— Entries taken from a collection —

___

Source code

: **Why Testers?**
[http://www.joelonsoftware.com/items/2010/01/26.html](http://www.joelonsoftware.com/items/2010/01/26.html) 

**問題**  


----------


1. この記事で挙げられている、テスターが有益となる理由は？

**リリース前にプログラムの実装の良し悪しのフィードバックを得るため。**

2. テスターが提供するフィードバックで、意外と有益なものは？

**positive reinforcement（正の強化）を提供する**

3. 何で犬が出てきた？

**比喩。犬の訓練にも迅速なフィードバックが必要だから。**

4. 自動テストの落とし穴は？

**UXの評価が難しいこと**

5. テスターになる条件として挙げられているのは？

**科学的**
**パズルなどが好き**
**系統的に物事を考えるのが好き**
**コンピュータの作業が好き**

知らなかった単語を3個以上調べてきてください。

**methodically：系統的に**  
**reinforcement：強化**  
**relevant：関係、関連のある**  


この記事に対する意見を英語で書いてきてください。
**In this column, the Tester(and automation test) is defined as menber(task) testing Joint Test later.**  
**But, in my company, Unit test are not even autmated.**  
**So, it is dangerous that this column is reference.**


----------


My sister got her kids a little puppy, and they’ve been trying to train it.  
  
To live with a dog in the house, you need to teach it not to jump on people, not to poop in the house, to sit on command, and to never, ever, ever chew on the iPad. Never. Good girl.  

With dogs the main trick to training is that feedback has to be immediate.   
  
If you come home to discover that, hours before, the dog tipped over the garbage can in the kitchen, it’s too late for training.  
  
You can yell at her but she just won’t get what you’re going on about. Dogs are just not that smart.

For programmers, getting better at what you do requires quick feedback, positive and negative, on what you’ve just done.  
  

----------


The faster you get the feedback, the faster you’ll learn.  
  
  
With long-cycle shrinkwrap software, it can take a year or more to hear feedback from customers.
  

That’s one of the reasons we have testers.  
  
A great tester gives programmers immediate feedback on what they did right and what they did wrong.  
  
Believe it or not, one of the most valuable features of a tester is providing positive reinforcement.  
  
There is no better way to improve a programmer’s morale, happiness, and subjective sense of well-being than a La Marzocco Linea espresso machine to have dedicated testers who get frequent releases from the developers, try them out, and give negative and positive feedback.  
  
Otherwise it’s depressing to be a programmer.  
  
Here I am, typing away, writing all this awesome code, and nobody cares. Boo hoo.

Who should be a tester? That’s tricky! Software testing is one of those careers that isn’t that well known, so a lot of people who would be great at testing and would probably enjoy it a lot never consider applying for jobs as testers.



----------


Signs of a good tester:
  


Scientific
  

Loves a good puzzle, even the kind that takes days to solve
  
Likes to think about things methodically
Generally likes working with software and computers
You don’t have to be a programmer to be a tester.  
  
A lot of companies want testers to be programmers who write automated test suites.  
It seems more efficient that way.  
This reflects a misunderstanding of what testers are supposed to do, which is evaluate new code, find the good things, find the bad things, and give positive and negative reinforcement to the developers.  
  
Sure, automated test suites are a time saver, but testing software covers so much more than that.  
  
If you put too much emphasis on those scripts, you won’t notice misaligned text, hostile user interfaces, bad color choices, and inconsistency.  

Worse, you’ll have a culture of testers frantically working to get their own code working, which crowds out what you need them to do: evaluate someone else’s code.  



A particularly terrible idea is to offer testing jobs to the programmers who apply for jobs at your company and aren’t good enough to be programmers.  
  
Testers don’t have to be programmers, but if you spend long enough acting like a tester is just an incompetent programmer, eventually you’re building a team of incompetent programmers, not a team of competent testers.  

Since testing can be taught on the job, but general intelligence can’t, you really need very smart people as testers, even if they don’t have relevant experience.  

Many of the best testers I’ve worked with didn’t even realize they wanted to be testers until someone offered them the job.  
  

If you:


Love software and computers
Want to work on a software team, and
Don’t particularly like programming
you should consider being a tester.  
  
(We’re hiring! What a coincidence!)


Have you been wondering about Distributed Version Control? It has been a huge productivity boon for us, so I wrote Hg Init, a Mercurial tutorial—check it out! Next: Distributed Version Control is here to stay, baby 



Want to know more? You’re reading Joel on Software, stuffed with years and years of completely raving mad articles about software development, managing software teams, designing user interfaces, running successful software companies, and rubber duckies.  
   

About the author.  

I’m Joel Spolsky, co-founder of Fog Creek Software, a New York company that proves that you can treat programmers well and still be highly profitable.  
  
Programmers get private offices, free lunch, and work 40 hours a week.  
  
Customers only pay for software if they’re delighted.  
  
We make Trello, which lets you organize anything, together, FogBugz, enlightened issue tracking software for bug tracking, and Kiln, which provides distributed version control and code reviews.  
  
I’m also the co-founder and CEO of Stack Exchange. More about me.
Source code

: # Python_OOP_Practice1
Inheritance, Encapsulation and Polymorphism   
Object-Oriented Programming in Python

___

— Instructions for the task —
All lines in the records above that contain "positive" are to be reported.

— Answer space —
**positive reinforcement（正の強化）を提供する**
For programmers, getting better at what you do requires quick feedback, positive and negative, on what you’ve just done.  
Believe it or not, one of the most valuable features of a tester is providing positive reinforcement.  
There is no better way to improve a programmer’s morale, happiness, and subjective sense of well-being than a La Marzocco Linea espresso machine to have dedicated testers who get frequent releases from the developers, try them out, and give negative and positive feedback.  
This reflects a misunderstanding of what testers are supposed to do, which is evaluate new code, find the good things, find the bad things, and give positive and negative reinforcement to the developers.  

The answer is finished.